Information provided:
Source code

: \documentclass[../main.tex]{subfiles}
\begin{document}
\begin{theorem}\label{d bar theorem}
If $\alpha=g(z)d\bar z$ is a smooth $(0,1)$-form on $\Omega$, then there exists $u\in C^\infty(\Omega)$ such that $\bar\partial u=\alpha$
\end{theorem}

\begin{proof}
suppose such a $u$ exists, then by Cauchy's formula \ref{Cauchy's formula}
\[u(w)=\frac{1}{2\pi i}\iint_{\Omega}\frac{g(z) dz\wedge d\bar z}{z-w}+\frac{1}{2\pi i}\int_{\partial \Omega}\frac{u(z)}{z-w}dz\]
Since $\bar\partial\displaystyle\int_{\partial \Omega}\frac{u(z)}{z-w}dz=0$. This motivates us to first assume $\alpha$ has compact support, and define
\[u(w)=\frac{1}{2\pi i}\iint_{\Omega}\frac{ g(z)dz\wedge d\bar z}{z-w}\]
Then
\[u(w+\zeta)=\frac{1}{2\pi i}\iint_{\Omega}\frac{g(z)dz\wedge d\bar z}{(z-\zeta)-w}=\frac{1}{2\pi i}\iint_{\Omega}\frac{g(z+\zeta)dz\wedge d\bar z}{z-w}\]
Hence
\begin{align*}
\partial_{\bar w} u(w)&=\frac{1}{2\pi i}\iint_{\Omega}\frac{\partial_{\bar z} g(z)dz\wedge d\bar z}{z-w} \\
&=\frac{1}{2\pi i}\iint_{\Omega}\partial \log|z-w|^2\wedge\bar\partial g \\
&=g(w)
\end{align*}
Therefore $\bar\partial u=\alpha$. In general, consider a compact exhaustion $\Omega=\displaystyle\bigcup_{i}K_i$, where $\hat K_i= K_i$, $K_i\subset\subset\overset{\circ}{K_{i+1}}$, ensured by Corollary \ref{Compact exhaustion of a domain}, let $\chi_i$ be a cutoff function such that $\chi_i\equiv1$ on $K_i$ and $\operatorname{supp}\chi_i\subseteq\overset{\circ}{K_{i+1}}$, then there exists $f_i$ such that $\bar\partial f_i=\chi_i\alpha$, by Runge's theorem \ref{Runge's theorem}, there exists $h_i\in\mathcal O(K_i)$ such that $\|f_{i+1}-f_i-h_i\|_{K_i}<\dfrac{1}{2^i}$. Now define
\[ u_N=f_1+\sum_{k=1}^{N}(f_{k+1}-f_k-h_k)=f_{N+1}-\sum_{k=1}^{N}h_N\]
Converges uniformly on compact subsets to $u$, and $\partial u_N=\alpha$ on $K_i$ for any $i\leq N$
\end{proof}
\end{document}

What you should do:
Copy the entries exactly as they appear.

Response area:
Source code

: \documentclass[../main.tex]{subfiles}
\begin{document}
\begin{theorem}\label{d bar theorem}
If $\alpha=g(z)d\bar z$ is a smooth $(0,1)$-form on $\Omega$, then there exists $u\in C^\infty(\Omega)$ such that $\bar\partial u=\alpha$
\end{theorem}

\begin{proof}
suppose such a $u$ exists, then by Cauchy's formula \ref{Cauchy's formula}
\[u(w)=\frac{1}{2\pi i}\iint_{\Omega}\frac{g(z) dz\wedge d\bar z}{z-w}+\frac{1}{2\pi i}\int_{\partial \Omega}\frac{u(z)}{z-w}dz\]
Since $\bar\partial\displaystyle\int_{\partial \Omega}\frac{u(z)}{z-w}dz=0$. This motivates us to first assume $\alpha$ has compact support, and define
\[u(w)=\frac{1}{2\pi i}\iint_{\Omega}\frac{ g(z)dz\wedge d\bar z}{z-w}\]
Then
\[u(w+\zeta)=\frac{1}{2\pi i}\iint_{\Omega}\frac{g(z)dz\wedge d\bar z}{(z-\zeta)-w}=\frac{1}{2\pi i}\iint_{\Omega}\frac{g(z+\zeta)dz\wedge d\bar z}{z-w}\]
Hence
\begin{align*}
\partial_{\bar w} u(w)&=\frac{1}{2\pi i}\iint_{\Omega}\frac{\partial_{\bar z} g(z)dz\wedge d\bar z}{z-w} \\
&=\frac{1}{2\pi i}\iint_{\Omega}\partial \log|z-w|^2\wedge\bar\partial g \\
&=g(w)
\end{align*}
Therefore $\bar\partial u=\alpha$. In general, consider a compact exhaustion $\Omega=\displaystyle\bigcup_{i}K_i$, where $\hat K_i= K_i$, $K_i\subset\subset\overset{\circ}{K_{i+1}}$, ensured by Corollary \ref{Compact exhaustion of a domain}, let $\chi_i$ be a cutoff function such that $\chi_i\equiv1$ on $K_i$ and $\operatorname{supp}\chi_i\subseteq\overset{\circ}{K_{i+1}}$, then there exists $f_i$ such that $\bar\partial f_i=\chi_i\alpha$, by Runge's theorem \ref{Runge's theorem}, there exists $h_i\in\mathcal O(K_i)$ such that $\|f_{i+1}-f_i-h_i\|_{K_i}<\dfrac{1}{2^i}$. Now define
\[ u_N=f_1+\sum_{k=1}^{N}(f_{k+1}-f_k-h_k)=f_{N+1}-\sum_{k=1}^{N}h_N\]
Converges uniformly on compact subsets to $u$, and $\partial u_N=\alpha$ on $K_i$ for any $i\leq N$
\end{proof}
\end{document}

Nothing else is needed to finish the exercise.